Error Linear Complexity Measures of Binary Multisequences

Introduction

In complexity measures for sequences over finite fields, such as the linear complexity and the k – error linear complexity is of great relevance to cryptology, in particular, to the area of stream ciphers. There are basically two types of requirements for suitability of a keystream generated by a stream cipher. One of the requirements is the keystream sequence must pass various statistical tests for randomness. This is to make it difficult to capture any information about the plaintext by an attacker from any possible statistical deficiencies in the keystream. The second is that it should be very hard to predict the entire keystream from the knowledge of a part of it. For this purpose, one is interested to know how hard a sequence might be to predict. This requirement leads to the study of several complexity measures for sequences. The most significant complexity measure is the linear complexity: length of the shortest linear recurrence relation satisfied by the sequence and related concept of k-error linear complexity (see Kaida, T. (1999)).

The major problem in stream cipher cryptography is generating a pseudorandom sequence of elements from a short random key. We mainly use LFSRs for the construction of stream ciphers. On the other hand, LFSRs can also be used to mount attacks on stream cipher systems. This attack is based on the Berlekamp-Massey algorithm: given a sequence S with terms in a finite field F_q of length n, the Berlekamp-Massey algorithm computes the feedback polynomial of the shortest LFSR that can generate the sequence S in O(n²) time. In fact, if the shortest LFSR is of length ℓ, then the algorithm needs just 2ℓ consecutive terms of the output sequence to determine its feedback polynomial. So this algorithm forms a universal attack on keystream generators since it carries the potential of substituting any keystream generator by its shortest linear equivalent. This leads to the concept of linear complexity of sequences. For a stream cipher system to be secure against the Berlekamp-Massey attack, it must not be possible to approximate the keystream sequence closely with a sequence of significantly smaller linear complexity.
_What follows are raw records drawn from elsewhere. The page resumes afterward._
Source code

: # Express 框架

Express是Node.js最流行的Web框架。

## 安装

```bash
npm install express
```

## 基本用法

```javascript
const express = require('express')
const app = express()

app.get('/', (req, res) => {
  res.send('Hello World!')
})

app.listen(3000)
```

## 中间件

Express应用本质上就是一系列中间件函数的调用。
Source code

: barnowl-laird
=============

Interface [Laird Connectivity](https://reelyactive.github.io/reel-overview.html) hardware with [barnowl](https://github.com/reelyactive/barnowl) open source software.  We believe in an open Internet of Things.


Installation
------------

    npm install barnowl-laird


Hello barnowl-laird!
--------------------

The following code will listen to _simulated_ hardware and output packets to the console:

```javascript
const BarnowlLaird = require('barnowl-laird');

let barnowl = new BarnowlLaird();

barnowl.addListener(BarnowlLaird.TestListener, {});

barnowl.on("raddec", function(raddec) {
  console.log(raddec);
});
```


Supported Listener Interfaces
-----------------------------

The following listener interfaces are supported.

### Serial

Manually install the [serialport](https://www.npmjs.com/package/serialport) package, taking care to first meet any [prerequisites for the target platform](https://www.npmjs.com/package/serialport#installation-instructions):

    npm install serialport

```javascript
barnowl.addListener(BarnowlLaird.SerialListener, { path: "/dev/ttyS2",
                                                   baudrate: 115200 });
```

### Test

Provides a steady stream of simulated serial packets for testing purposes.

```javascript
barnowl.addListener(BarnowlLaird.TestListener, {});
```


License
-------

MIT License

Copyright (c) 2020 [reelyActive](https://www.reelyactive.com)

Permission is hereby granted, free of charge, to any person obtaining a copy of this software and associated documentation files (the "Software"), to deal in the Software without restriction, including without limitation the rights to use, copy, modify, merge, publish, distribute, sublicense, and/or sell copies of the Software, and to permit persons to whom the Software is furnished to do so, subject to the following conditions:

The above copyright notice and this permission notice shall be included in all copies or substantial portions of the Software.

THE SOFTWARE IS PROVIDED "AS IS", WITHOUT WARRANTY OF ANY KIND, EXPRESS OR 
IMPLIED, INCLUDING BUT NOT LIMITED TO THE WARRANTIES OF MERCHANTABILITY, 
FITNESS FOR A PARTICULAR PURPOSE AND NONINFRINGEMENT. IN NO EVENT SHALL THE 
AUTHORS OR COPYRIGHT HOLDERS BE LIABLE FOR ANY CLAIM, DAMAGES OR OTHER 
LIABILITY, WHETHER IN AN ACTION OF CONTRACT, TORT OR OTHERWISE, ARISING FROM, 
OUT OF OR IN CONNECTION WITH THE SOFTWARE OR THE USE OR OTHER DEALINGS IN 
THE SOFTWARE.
This means that changing a few terms in the keystream sequence must not cause a significant decrease of the linear complexity. This requirement leads to the concept of k-error linear complexity.

To take advantage of the general purpose processing units employed in the present day computers over public/private networks, we need the keystream to be a sequence of a few bytes, instead of bits. Such keystream generators are better suited for software implementation, and provide high throughput. Such ciphers are called word based (or vectorized) ciphers since they produce more than one bit per clock cycle. The theory of such stream ciphers requires the study of the complexity measures for multisequences, i.e., for parallel streams of finitely many sequences. In this direction, the joint linear complexity and the joint linear complexity profile of multisequences have been investigated. The theory of k-error joint linear complexity of multisequences has been investigated recently.

An m fold N periodic multisequence S can be interpreted as an m × N matrix over F_q. For defining the k-error joint linear complexity of multisequences, we need the following definitions of term distance and column distance.

1.1 Definition: Let S=(S⁽¹⁾, S⁽²⁾,…,S^(m)) and T=(T⁽¹⁾, T⁽²⁾,…,T^(m)) be two m fold N periodic multisequences over F_q. We define the term distance δ_T(S,T) between S and T as the number of entries in S that are different from the corresponding entries in T, and the column distance δ_C(S,T) as the number of columns in S that are different from the corresponding columns in T. We define the individual distance vector by δ_V(S, T) = (δ1, δ₂, …, δ_m), where δ_j is the Hamming distance between the j^th rows of S and T for 1 ≤ j ≤ m.